TASK GOAL
Copy each line below in which the word "EmbarkStudios" occurs.
- - -
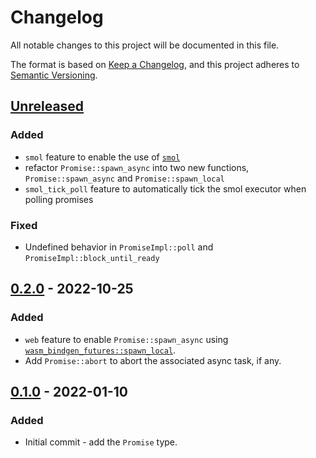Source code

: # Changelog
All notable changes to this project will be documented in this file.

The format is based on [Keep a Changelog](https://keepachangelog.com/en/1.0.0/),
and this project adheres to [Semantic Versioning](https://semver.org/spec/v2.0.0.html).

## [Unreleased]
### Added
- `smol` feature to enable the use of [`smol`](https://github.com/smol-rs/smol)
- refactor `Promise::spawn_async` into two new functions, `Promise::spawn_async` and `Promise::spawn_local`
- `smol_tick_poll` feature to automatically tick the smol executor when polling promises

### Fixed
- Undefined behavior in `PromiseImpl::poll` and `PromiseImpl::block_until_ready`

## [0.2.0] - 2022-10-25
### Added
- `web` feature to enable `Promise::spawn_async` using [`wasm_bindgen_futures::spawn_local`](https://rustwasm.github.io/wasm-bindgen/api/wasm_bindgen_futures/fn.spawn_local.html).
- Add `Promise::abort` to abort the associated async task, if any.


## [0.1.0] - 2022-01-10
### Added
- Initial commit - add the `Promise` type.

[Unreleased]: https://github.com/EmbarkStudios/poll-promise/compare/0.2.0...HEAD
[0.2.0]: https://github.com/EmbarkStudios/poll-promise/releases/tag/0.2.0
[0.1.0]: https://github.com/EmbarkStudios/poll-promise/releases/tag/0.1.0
- - -
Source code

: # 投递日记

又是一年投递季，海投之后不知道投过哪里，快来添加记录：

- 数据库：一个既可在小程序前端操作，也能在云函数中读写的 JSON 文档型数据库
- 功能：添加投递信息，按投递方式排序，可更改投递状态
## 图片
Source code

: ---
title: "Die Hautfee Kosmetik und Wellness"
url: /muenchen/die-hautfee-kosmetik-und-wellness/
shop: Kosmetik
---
- - -
RESULT FOR THIS EXERCISE
[Unreleased]: https://github.com/EmbarkStudios/poll-promise/compare/0.2.0...HEAD
[0.2.0]: https://github.com/EmbarkStudios/poll-promise/releases/tag/0.2.0
[0.1.0]: https://github.com/EmbarkStudios/poll-promise/releases/tag/0.1.0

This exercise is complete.